D’autres se servent de paniers : il faut, chaque année, en remplacer le quart à peu près ; & cette dépense, sans cesse renouvelée, ne laisse pas que d’être onéreuse. Ces paniers nichent encore plus surement la vermine, que tous les bois quelconques.

Dans certains endroits, on construit exprès des pots de terre : le pigeon y est bien à son aise ; mais il est difficile de placer les échelles pour nettoyer le colombier, & on en casse beaucoup.

Quelques-uns construisent les boulins avec de grandes briques de dix pouces de longueur, sur six de largeur, (elles sont trop étroites ; il faut au moins huit pouces) & les placent en triangle. De cette manière, il y a autant de plein que de vide, puisque la partie du triangle, dont la pointe est en bas, ne sauroit convenir au pigeon qui niche, & il lui seroit impossible de couvrir ses petits pendant le temps de l’incubation. J’ai vu ces mêmes briques, placées de façon que les quatre, réunies par leur bout, formoient autant de carrés. Cette méthode est préférable à la précédente.

Dans les pays où le plâtre est commun, c’est-à-dire, peu cher, on peut employer, pour la construction des boulins, la manière suivante, surtout pour les colombiers de forme carrée. On s’en sert pour les tours rondes ; mais chaque boulin offre un pan coupé dans sa réunion avec le boulin suivant. Cette construction me paraît réunir tous les avantages.

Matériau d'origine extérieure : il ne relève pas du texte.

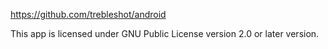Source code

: https://github.com/trebleshot/android


This app is licensed under GNU Public License version 2.0 or later version.
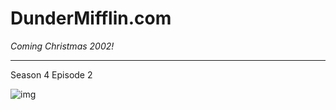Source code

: # DunderMifflin.com

_Coming Christmas 2002!_

---

Season 4 Episode 2

![img](https://i.imgur.com/ZsX9Hre.jpg)
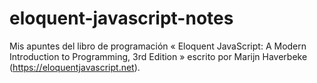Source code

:# eloquent-javascript-notes
Mis apuntes del libro de programación « Eloquent JavaScript: A Modern Introduction to Programming, 3rd Edition » escrito por Marijn Haverbeke (https://eloquentjavascript.net).
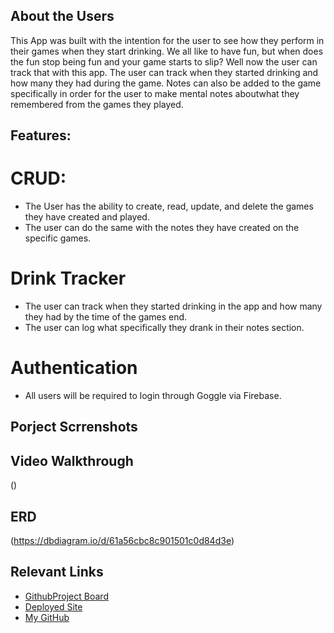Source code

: ## About the Users

This App was built with the intention for the user to see how they perform in their games when they start drinking. We all like to have fun, but when does the fun stop being fun and your game starts to slip? Well now the user can track that with this app. The user can track when they started drinking and how many they had during the game. Notes can also be added to the game specifically in order for the user to make mental notes aboutwhat they remembered from the games they played.

## Features:
# CRUD:

 - The User has the ability to create, read, update, and delete the games they have created and played.
 - The user can do the same with the notes they have created on the specific games.

# Drink Tracker

 - The user can track when they started drinking in the app and how many they had by the time of the games end.
 - The user can log what specifically they drank in their notes section.

 # Authentication

  - All users will be required to login through Goggle via Firebase.


## Porject Scrrenshots

## Video Walkthrough
()

## ERD
(https://dbdiagram.io/d/61a56cbc8c901501c0d84d3e)

## Relevant Links
 - [GithubProject Board](https://github.com/lukus2013/Capstone/projects/1)
 - [Deployed Site]()
 - [My GitHub](https://github.com/lukus2013)


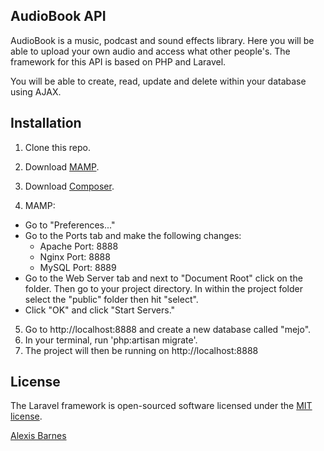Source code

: ## AudioBook API

AudioBook is a music, podcast and sound effects library. Here you will be able to upload your own audio and access what other people's. The framework for this API is based on PHP and Laravel.

You will be able to create, read, update and delete within your database using AJAX.

## Installation

1. Clone this repo.
2. Download [MAMP](https://www.mamp.info/en/downloads/).
3. Download [Composer](https://getcomposer.org/download/).

4. MAMP:
  - Go to "Preferences..."
  - Go to the Ports tab and make the following changes:
    - Apache Port: 8888
    - Nginx Port: 8888
    - MySQL Port: 8889
  - Go to the Web Server tab and next to "Document Root" click on the folder. Then go to your project directory. In within the project folder select the "public" folder then hit "select".
  - Click "OK" and click "Start Servers."

5. Go to http://localhost:8888 and create a new database called "mejo".
6. In your terminal, run 'php:artisan migrate'.
7. The project will then be running on http://localhost:8888


## License

The Laravel framework is open-sourced software licensed under the [MIT license](http://opensource.org/licenses/MIT).

[Alexis Barnes](http://www.alexisbarnes.com)
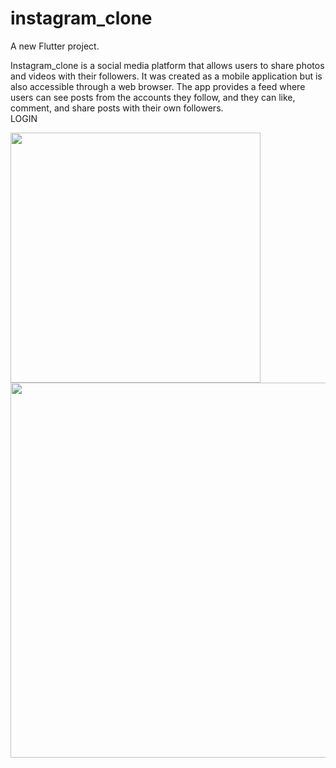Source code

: # instagram_clone

A new Flutter project.

Instagram_clone is a social media platform that allows users to share photos and videos with their followers. It was created as a mobile application but is also accessible through a web browser. The app provides a feed where users can see posts from the accounts they follow, and they can like, comment, and share posts with their own followers.<br/>
LOGIN<br/>
<p float="left">
  <img src="https://github.com/ranjeetsingh98965/Instagram-clone-/assets/80505785/0c321862-2b1a-45cd-b41e-d95cd497f6fc" widht="230" height="400" />
  <img src="https://github.com/ranjeetsingh98965/Instagram-clone-/assets/80505785/adb2217a-c557-4caf-8efa-4dedf1a7b6e2" widht="1200" height="600" />
</p>









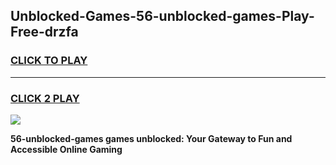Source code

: 
## Unblocked-Games-56-unblocked-games-Play-Free-drzfa
<h3>
<a href="https://premium76.site?title=56-unblocked-games&ref=18A1">CLICK TO PLAY</a></h3>
<hr>

<h3>
<a href="https://premium76.site?title=56-unblocked-games&ref=18A1">CLICK 2 PLAY</a>
  
</h3>

<a href="https://premium76.site?title=56-unblocked-games&ref=18A1"><img src="https://clearcache.store/games.png"></a>


**56-unblocked-games games unblocked: Your Gateway to Fun and Accessible Online Gaming**
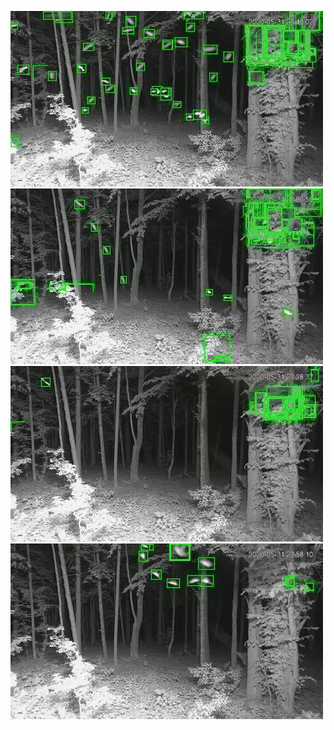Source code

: ![20200531-222636-225641](in/20200531/20200531-222636-225641_0_.jpg)
![20200531-225646-232651](in/20200531/20200531-225646-232651_0_.jpg)
![20200531-232656-235701](in/20200531/20200531-232656-235701_0_.jpg)
![20200531-235706-000001](in/20200531/20200531-235706-000001_0_.jpg)
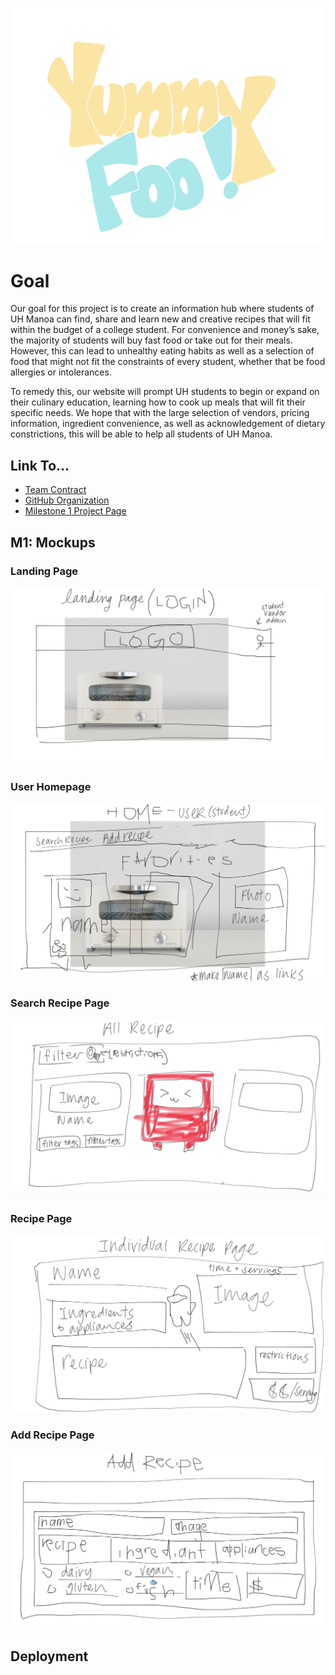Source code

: ![](doc/yummy-foo-logo.png)
# Goal
Our goal for this project is to create an information hub where students of UH Manoa can find, share and learn new and creative recipes that will fit within the budget of a college student. For convenience and money’s sake, the majority of students will buy fast food or take out for their meals. However, this can lead to unhealthy eating habits as well as a selection of food that might not fit the constraints of every student, whether that be food allergies or intolerances. 

To remedy this, our website will prompt UH students to begin or expand on their culinary education, learning how to cook up meals that will fit their specific needs. We hope that with the large selection of vendors, pricing information, ingredient convenience, as well as acknowledgement of dietary constrictions, this will be able to help all students of UH Manoa.

## Link To...
  * [Team Contract](https://docs.google.com/document/d/10fjiUGCcoZn1zsEntLvA_btXFST54v0s46QtEraBu4E/edit?usp=sharing)
  * [GitHub Organization](https://github.com/eat-sleep-fortnite-repeat/eat-sleep-fortnite-repeat.github.io)
  * [Milestone 1 Project Page](https://github.com/orgs/eat-sleep-fortnite-repeat/projects/2)

## M1: Mockups

### Landing Page
![](doc/landingM1.jpg)

### User Homepage 
![](doc/userHomeM1.jpg)

### Search Recipe Page
![](doc/allRecipeM1.jpg)

### Recipe Page
![](doc/recipePageM1.jpg)

### Add Recipe Page
![](doc/addRecipeM1.jpg)

## Deployment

Il faut se pourvoir d’un nombre de tuiles creuses, proportionné avec la grandeur & la hauteur du colombier. Telles sont celles destinées à recouvrir le faîte des maisons, que, dans quelques endroits, on nomme chanées ou cottières. Elles différent des tuiles ordinaires, en ce que celles-ci n’ont que douze à quatorze pouces de longueur, sur six de largeur, dans la partie supérieure ; les cottières, au contraire, ont dix-huit pouces de longueur ; huit dans leur plus grande largeur, & sept dans le bas. D’ailleurs, ces proportions varient suivant les lieux ; celles que j’indique sont à préférer.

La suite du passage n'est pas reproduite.